When I first met Phil I was, like, 15. The people we hung out with were the people who were older. It’s like David Bowie said – we did things that other people thought incongruous. But I felt comfortable in that role and in going into things with that attitude to life. But, of course, the icing on the cake was actually getting to America. Suddenly, we’d got money, you know. But we were professional in that we always gave a good show. Because if you’re in a shambles it’s always easy to mess up. But we were totally focused on the show and it was only afterwards when we’d get fucked up. It really was a journey. I could blow half a million in a year but, you know, we always gave a good show.
In your book Joe Elliott of Def Leppard is quoted as saying: “If you threw Keith Richards and Ronnie Wood in a bucket and mixed them up you’d end up with Pete.” Is that a fairly accurate description of you?
Oh, Joe and I go back a very long way.

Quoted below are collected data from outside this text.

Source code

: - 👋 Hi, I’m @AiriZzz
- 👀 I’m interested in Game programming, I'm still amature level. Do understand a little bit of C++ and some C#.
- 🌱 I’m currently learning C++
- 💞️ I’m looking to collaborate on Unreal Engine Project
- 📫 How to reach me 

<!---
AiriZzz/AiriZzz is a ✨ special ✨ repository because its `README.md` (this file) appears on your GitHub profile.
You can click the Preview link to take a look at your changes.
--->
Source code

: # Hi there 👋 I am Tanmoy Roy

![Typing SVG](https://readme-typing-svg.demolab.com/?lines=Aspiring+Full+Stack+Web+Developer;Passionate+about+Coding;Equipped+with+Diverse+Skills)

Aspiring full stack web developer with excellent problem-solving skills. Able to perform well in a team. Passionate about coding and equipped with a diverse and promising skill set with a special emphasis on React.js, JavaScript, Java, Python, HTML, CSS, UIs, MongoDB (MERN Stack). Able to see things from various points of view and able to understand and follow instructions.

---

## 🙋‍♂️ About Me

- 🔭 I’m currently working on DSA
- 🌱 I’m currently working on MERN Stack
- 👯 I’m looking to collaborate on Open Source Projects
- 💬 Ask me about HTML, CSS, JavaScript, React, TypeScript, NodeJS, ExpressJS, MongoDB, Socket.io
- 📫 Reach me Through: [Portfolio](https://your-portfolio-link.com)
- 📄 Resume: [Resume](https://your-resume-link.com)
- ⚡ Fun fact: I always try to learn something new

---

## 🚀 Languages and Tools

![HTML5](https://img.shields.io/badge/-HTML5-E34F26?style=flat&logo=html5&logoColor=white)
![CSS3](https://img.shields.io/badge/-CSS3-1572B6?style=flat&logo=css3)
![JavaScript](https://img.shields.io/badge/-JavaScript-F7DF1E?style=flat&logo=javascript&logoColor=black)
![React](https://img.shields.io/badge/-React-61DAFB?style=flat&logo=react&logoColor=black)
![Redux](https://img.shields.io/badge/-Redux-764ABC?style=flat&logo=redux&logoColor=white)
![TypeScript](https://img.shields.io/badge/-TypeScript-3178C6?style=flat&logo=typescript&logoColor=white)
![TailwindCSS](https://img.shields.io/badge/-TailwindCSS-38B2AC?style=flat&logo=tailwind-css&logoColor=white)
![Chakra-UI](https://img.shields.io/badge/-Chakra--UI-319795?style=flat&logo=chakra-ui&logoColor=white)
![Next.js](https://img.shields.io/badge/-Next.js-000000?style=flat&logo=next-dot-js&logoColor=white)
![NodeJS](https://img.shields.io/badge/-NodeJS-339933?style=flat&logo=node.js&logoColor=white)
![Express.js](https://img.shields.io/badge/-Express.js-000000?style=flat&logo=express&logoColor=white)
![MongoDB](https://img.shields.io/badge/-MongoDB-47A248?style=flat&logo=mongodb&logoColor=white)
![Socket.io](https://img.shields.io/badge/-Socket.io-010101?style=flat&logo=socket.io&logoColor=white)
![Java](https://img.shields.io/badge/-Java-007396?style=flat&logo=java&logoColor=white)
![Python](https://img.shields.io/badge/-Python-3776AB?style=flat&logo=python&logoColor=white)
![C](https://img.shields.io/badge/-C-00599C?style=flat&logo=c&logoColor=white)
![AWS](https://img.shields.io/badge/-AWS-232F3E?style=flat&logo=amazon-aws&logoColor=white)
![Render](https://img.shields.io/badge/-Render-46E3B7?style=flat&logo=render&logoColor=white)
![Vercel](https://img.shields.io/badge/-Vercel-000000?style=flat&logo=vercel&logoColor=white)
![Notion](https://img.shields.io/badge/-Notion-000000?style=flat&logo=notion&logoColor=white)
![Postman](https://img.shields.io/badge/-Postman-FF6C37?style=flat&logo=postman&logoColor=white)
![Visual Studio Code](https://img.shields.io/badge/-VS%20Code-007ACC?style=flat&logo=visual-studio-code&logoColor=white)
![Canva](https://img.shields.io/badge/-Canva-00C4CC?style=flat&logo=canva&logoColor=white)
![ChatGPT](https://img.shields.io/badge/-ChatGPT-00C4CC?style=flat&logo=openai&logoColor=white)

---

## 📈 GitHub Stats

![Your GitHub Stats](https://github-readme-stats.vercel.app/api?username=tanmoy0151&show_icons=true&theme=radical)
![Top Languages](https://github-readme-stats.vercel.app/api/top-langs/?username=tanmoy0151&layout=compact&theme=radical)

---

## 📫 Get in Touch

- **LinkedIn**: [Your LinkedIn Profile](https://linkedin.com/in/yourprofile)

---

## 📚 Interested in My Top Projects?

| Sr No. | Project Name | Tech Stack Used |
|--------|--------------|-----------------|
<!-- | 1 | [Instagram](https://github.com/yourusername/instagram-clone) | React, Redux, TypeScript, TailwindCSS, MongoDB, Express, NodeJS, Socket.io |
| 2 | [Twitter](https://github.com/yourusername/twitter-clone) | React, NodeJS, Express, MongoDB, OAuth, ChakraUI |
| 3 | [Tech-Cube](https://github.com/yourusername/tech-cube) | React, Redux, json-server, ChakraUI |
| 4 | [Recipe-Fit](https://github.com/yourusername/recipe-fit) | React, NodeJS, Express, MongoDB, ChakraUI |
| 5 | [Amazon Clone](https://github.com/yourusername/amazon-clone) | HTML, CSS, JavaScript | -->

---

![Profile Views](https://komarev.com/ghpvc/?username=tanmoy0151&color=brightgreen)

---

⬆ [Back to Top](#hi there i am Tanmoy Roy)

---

Myself and Ross Halfin are always having a bit of a laugh at Joe and, you know, he would say anything about people to go (adopts mock Yorkshire accent) ‘I’ll fucking get him back for that’.
After all the health battles you went through: addiction, cancer, heart attacks – there must have been times when you thought you wouldn’t be performing on stage again. What does it feel like to be out on the road again?
Great. It was three or four minor heart attacks but the prostrate cancer was the main thing. And you don’t know you’re ill until you find out from a professional. For me if I was feeling a bit under the weather I’d just have another drink or do another line or something but it gets to that point where you have to get checked out. It took me a long time to grow up. I still haven’t really grown up. And so it was a health battle of my own making. And now, ironically, I have to take medication because of all the drugs I used to take. But I’ve written some good songs and I’m looking forward to getting the album out there and getting out there with the show.